Bagi banyak orang, sampah menjadi salah satu momok masalah terbesar. Penggerak sosial di bidang lingkungan bahkan banyak yang lahir dari keprihatinan melihat isu sampah. Tak jarang sampah membuat orang gundah merana. Sampah menjadi salah satu isu lingkungan yang amat serius bagi bangsa.
Tahun 2016 Indonesia dinobatkan sebagai salah satu negara penyumbang sampah terbesar kedua di dunia (khususnya sampah plastik ke laut) setelah Cina. Lamb, et.al (2018) dalam penelitiannya yang berjudul Plastic Waste Associated with Disease on Coral Reefs menunjukkan bahwa sampah plastik paling banyak ditemukan di Indonesia, yakni 25,6 bagian per 100 m2 terumbu karang di lautan.

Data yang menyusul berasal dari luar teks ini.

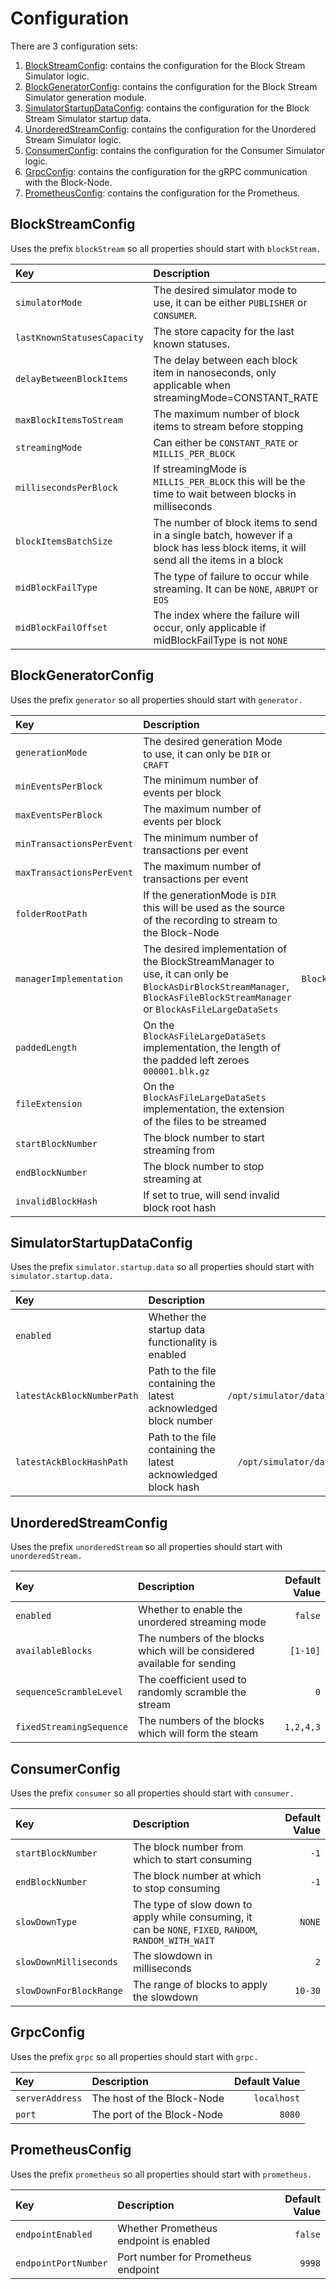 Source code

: # Configuration

There are 3 configuration sets:
1. [BlockStreamConfig](#blockstreamconfig): contains the configuration for the Block Stream Simulator logic.
1. [BlockGeneratorConfig](#blockGeneratorConfig): contains the configuration for the Block Stream Simulator generation module.
1. [SimulatorStartupDataConfig](#simulatorstartupdataconfig): contains the configuration for the Block Stream Simulator startup data.
1. [UnorderedStreamConfig](#unorderedstreamconfig): contains the configuration for the Unordered Stream Simulator logic.
1. [ConsumerConfig](#consumerConfig): contains the configuration for the Consumer Simulator logic.
1. [GrpcConfig](#grpcconfig): contains the configuration for the gRPC communication with the Block-Node.
1. [PrometheusConfig](#prometheusconfig): contains the configuration for the Prometheus.

## BlockStreamConfig

Uses the prefix `blockStream` so all properties should start with `blockStream.`

| Key                          | Description                                                                                                                         |   Default Value |
|:-----------------------------|:------------------------------------------------------------------------------------------------------------------------------------|----------------:|
| `simulatorMode`              | The desired simulator mode to use, it can be either `PUBLISHER` or `CONSUMER`.                                                      |     `PUBLISHER` |
| `lastKnownStatusesCapacity`  | The store capacity for the last known statuses.                                                                                     |            `10` |
| `delayBetweenBlockItems`     | The delay between each block item in nanoseconds, only applicable when streamingMode=CONSTANT_RATE                                  |     `1_500_000` |
| `maxBlockItemsToStream`      | The maximum number of block items to stream before stopping                                                                         |       `100_000` |
| `streamingMode`              | Can either be `CONSTANT_RATE` or `MILLIS_PER_BLOCK`                                                                                 | `CONSTANT_RATE` |
| `millisecondsPerBlock`       | If streamingMode is `MILLIS_PER_BLOCK` this will be the time to wait between blocks in milliseconds                                 |         `1_000` |
| `blockItemsBatchSize`        | The number of block items to send in a single batch, however if a block has less block items, it will send all the items in a block |         `1_000` |
| `midBlockFailType`           | The type of failure to occur while streaming. It can be `NONE`, `ABRUPT` or `EOS`                                                   |          `NONE` |
| `midBlockFailOffset`         | The index where the failure will occur, only applicable if midBlockFailType is not `NONE`                                           |             `0` |

## BlockGeneratorConfig

Uses the prefix `generator` so all properties should start with `generator.`

| Key                       | Description                                                                                                                                                               |                    Default Value |
|:--------------------------|:--------------------------------------------------------------------------------------------------------------------------------------------------------------------------|---------------------------------:|
| `generationMode`          | The desired generation Mode to use, it can only be `DIR` or `CRAFT`                                                                                                       |                            `DIR` |
| `minEventsPerBlock`       | The minimum number of events per block                                                                                                                                    |                              `1` |
| `maxEventsPerBlock`       | The maximum number of events per block                                                                                                                                    |                             `10` |
| `minTransactionsPerEvent` | The minimum number of transactions per event                                                                                                                              |                              `1` |
| `maxTransactionsPerEvent` | The maximum number of transactions per event                                                                                                                              |                             `10` |
| `folderRootPath`          | If the generationMode is `DIR` this will be used as the source of the recording to stream to the Block-Node                                                               |                               `` |
| `managerImplementation`   | The desired implementation of the BlockStreamManager to use, it can only be `BlockAsDirBlockStreamManager`, `BlockAsFileBlockStreamManager` or `BlockAsFileLargeDataSets` |  `BlockAsFileBlockStreamManager` |
| `paddedLength`            | On the `BlockAsFileLargeDataSets` implementation, the length of the padded left zeroes `000001.blk.gz`                                                                    |                             `36` |
| `fileExtension`           | On the `BlockAsFileLargeDataSets` implementation, the extension of the files to be streamed                                                                               |                        `.blk.gz` |
| `startBlockNumber`        | The block number to start streaming from                                                                                                                                  |                              `0` |
| `endBlockNumber`          | The block number to stop streaming at                                                                                                                                     |                             `-1` |
| `invalidBlockHash`        | If set to true, will send invalid block root hash                                                                                                                         |                          `false` |

## SimulatorStartupDataConfig

Uses the prefix `simulator.startup.data` so all properties should start with `simulator.startup.data.`

| Key                        | Description                                                      |                               Default Value |
|:---------------------------|:-----------------------------------------------------------------|--------------------------------------------:|
| `enabled`                  | Whether the startup data functionality is enabled                |                                     `false` |
| `latestAckBlockNumberPath` | Path to the file containing the latest acknowledged block number |  `/opt/simulator/data/latestAckBlockNumber` |
| `latestAckBlockHashPath`   | Path to the file containing the latest acknowledged block hash   |    `/opt/simulator/data/latestAckBlockHash` |

## UnorderedStreamConfig

Uses the prefix `unorderedStream` so all properties should start with `unorderedStream.`

| Key                      | Description                                                              | Default Value |
|:-------------------------|:-------------------------------------------------------------------------|--------------:|
| `enabled`                | Whether to enable the unordered streaming mode                           |       `false` |
| `availableBlocks`        | The numbers of the blocks which will be considered available for sending |      `[1-10]` |
| `sequenceScrambleLevel`  | The coefficient used to randomly scramble the stream                     |           `0` |
| `fixedStreamingSequence` | The numbers of the blocks which will form the steam                      |     `1,2,4,3` |

## ConsumerConfig

Uses the prefix `consumer` so all properties should start with `consumer.`

| Key                     | Description                                                                                             |   Default Value |
|:------------------------|:--------------------------------------------------------------------------------------------------------|----------------:|
| `startBlockNumber`      | The block number from which to start consuming                                                          |            `-1` |
| `endBlockNumber`        | The block number at which to stop consuming                                                             |            `-1` |
| `slowDownType`          | The type of slow down to apply while consuming, it can be `NONE`, `FIXED`, `RANDOM`, `RANDOM_WITH_WAIT` |          `NONE` |
| `slowDownMilliseconds`  | The slowdown in milliseconds                                                                            |             `2` |
| `slowDownForBlockRange` | The range of blocks to apply the slowdown                                                               |         `10-30` |

## GrpcConfig

Uses the prefix `grpc` so all properties should start with `grpc.`

| Key             | Description                | Default Value |
|:----------------|:---------------------------|--------------:|
| `serverAddress` | The host of the Block-Node |   `localhost` |
| `port`          | The port of the Block-Node |        `8080` |

## PrometheusConfig

Uses the prefix `prometheus` so all properties should start with `prometheus.`

| Key                  | Description                            | Default Value |
|:---------------------|:---------------------------------------|--------------:|
| `endpointEnabled`    | Whether Prometheus endpoint is enabled |       `false` |
| `endpointPortNumber` | Port number for Prometheus endpoint    |        `9998` |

Hasil riset Greeneration, sebuah organisasi non-pemerintah yang 10 tahun mengikuti isu sampah. Tempo.co mengemukakan bahwa satu orang di Indonesia rata-rata menghasilkan 700 kantong plastik per tahun. Secara umum Indonesia menghasilkan sampah sebanyak 175.000 ton per hari.
Persolan selanjutnya yang muncul adalah, banyaknya produksi sampah tersebut tidak diikuti dengan pengelolaannya yang tepat. Mojok.co menjelaskan pada tahun 2012 beberapa studi mengenai sampah telah dilakukan. Hasilnya adalah sampah yang diproduksi ditindaklanjuti tanpa dikelola (7%), dibakar (5%) dikompos dan didaur ulang (7%), dikubur (10%), dan yang paling besar ditimbun di TPA (69%).
Diam atau Bergerak
Pengelolaan sampah di Indonesia telah diatur dalam UU No. 18 tahun 2008. Dalam upaya untuk menanggulangi permasalah sampah, Indonesia bahkan menargetkan untuk mengurangi sampah di lautan sebesar 70 persen pada tahun 2025. Rencana tersebut disampaikan oleh Direktur Jenderal Kerja Sama ASEAN Kementerian Luar Negeri, Jose Antonio Morato Tavares pada East Asia Summit (EAS) Conference on Combating Marine Plastic Debris yang diselenggarakan di Bali pada tanggal 6-7 September 2017.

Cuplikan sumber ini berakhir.